[[ Supplied material, beginning ]]
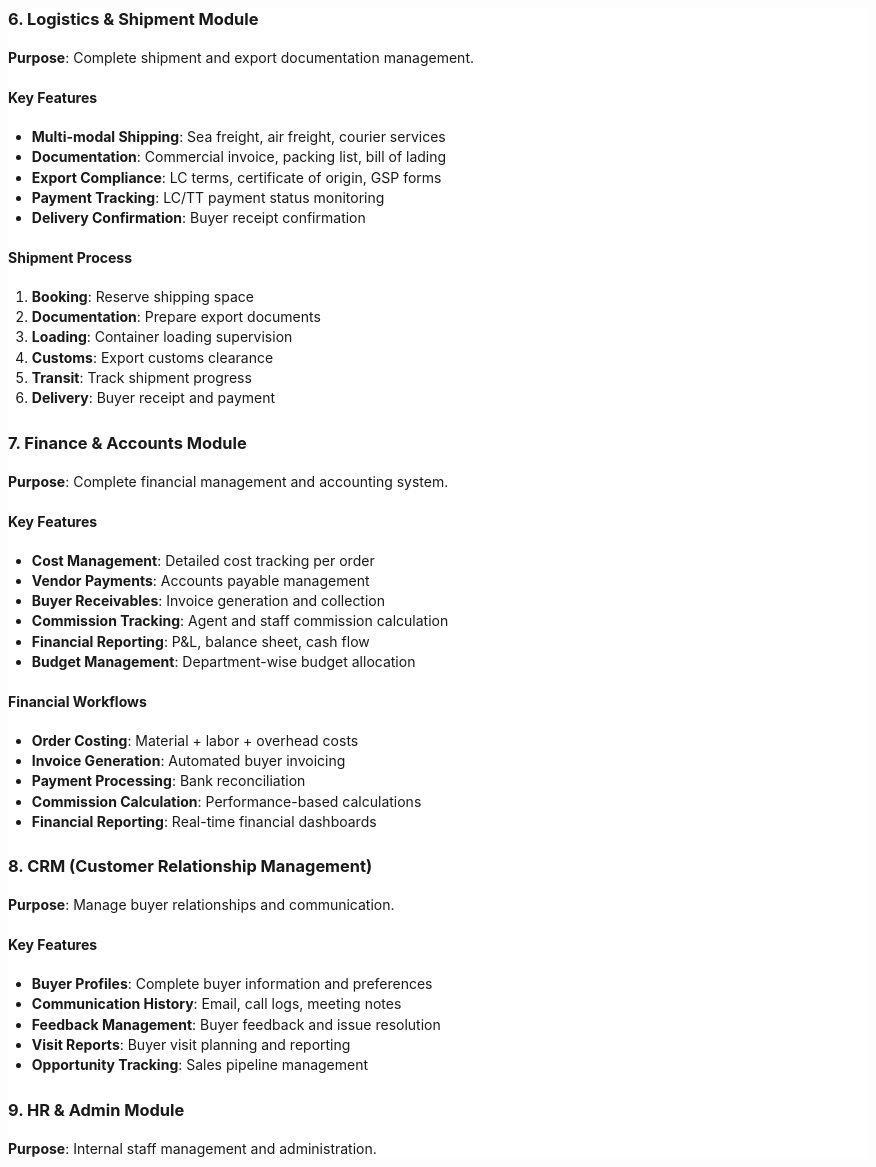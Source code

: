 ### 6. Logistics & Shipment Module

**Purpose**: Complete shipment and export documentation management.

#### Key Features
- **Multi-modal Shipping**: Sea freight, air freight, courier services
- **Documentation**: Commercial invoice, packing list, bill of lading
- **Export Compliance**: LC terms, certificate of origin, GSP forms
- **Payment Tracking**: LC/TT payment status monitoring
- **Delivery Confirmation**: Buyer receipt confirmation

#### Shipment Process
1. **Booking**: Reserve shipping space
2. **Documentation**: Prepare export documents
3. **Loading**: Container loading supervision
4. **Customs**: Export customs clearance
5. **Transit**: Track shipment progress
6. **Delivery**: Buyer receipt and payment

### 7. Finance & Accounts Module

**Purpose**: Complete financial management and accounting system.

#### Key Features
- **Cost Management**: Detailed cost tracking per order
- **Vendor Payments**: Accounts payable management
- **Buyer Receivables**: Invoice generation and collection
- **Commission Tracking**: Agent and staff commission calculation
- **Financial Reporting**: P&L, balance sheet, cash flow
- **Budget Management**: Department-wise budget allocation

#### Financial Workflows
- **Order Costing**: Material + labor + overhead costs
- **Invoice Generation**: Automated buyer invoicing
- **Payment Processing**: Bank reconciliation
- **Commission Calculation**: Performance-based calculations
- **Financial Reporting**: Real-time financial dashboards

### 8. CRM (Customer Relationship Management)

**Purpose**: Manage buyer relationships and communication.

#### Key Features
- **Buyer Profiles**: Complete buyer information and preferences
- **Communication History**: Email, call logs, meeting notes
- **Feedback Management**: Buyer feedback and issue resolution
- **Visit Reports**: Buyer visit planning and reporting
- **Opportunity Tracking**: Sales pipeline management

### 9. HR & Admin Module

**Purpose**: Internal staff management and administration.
[[ Supplied material, end ]]
[[ Supplied material, beginning ]]
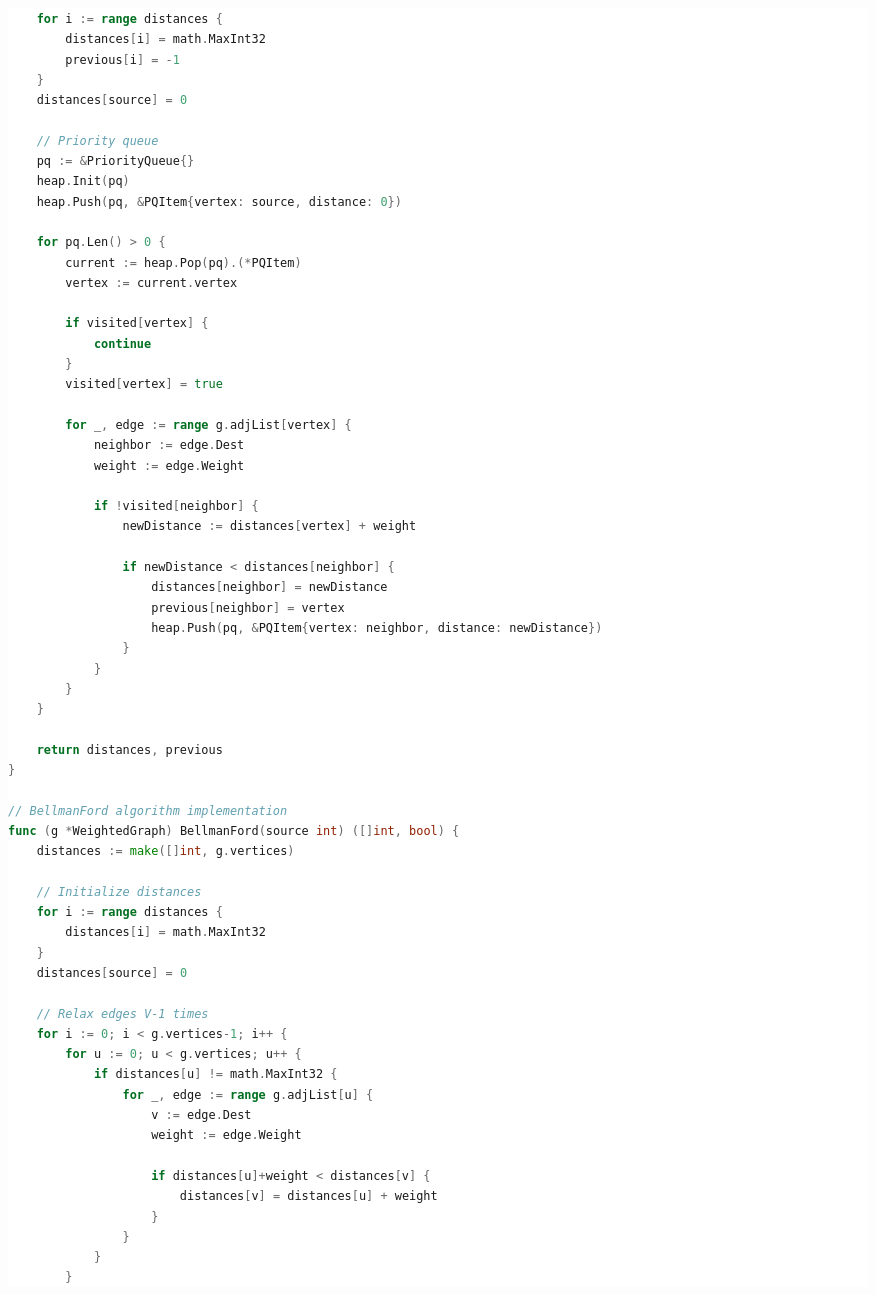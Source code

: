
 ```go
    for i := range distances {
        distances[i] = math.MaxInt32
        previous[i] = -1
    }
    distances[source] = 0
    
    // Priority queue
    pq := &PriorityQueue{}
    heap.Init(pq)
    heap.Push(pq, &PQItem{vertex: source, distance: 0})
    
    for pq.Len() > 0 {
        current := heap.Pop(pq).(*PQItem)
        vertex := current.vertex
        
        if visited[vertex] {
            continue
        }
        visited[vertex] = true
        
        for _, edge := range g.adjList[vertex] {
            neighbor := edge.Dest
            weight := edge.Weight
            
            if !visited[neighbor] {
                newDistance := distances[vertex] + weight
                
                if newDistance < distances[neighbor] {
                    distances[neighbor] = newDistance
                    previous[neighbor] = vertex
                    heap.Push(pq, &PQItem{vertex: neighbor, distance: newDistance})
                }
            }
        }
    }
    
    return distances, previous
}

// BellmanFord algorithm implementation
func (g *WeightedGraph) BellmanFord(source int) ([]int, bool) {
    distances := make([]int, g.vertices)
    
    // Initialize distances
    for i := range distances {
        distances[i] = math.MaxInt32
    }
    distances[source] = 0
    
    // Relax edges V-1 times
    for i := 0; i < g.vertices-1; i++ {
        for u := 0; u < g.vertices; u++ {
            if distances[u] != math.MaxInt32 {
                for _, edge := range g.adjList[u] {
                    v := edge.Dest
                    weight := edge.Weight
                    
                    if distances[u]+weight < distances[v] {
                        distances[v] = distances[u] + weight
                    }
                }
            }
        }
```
[[ Supplied material, end ]]
[[ Supplied material, beginning ]]
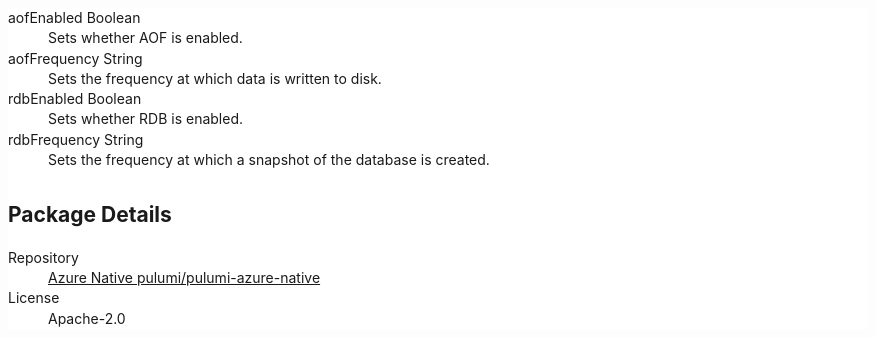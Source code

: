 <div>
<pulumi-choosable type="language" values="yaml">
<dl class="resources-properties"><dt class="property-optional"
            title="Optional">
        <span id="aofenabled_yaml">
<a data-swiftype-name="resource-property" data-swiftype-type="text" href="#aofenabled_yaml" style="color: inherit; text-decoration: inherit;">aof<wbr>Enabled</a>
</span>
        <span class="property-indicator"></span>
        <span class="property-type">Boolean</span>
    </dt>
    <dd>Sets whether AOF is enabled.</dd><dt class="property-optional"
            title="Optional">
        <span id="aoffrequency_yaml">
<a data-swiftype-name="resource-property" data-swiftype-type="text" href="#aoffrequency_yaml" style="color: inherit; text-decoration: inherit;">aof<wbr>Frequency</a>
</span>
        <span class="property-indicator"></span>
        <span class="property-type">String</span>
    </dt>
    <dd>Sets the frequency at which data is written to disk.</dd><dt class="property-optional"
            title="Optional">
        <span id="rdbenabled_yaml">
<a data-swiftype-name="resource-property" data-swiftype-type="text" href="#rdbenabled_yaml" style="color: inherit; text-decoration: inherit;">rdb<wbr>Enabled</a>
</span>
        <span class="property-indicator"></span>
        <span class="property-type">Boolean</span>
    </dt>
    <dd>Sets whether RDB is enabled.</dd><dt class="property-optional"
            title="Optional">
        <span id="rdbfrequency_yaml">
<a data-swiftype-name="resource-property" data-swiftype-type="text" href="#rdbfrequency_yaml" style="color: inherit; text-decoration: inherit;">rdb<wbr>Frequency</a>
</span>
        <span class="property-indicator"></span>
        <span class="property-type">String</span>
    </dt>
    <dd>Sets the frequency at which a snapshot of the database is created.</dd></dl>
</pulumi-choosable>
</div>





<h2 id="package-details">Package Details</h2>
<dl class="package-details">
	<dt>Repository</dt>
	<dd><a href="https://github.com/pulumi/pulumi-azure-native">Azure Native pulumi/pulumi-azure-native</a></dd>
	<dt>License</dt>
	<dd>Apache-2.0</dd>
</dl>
[[ Supplied material, end ]]
Brief:
Write out exactly the lines above from the line with "5. **Transit**: Track shipment progress" through the line with "management and administration.", both of them included, and leave out all other lines.

Output for this task:
5. **Transit**: Track shipment progress
6. **Delivery**: Buyer receipt and payment

### 7. Finance & Accounts Module

**Purpose**: Complete financial management and accounting system.

#### Key Features
- **Cost Management**: Detailed cost tracking per order
- **Vendor Payments**: Accounts payable management
- **Buyer Receivables**: Invoice generation and collection
- **Commission Tracking**: Agent and staff commission calculation
- **Financial Reporting**: P&L, balance sheet, cash flow
- **Budget Management**: Department-wise budget allocation

#### Financial Workflows
- **Order Costing**: Material + labor + overhead costs
- **Invoice Generation**: Automated buyer invoicing
- **Payment Processing**: Bank reconciliation
- **Commission Calculation**: Performance-based calculations
- **Financial Reporting**: Real-time financial dashboards

### 8. CRM (Customer Relationship Management)

**Purpose**: Manage buyer relationships and communication.

#### Key Features
- **Buyer Profiles**: Complete buyer information and preferences
- **Communication History**: Email, call logs, meeting notes
- **Feedback Management**: Buyer feedback and issue resolution
- **Visit Reports**: Buyer visit planning and reporting
- **Opportunity Tracking**: Sales pipeline management

### 9. HR & Admin Module

**Purpose**: Internal staff management and administration.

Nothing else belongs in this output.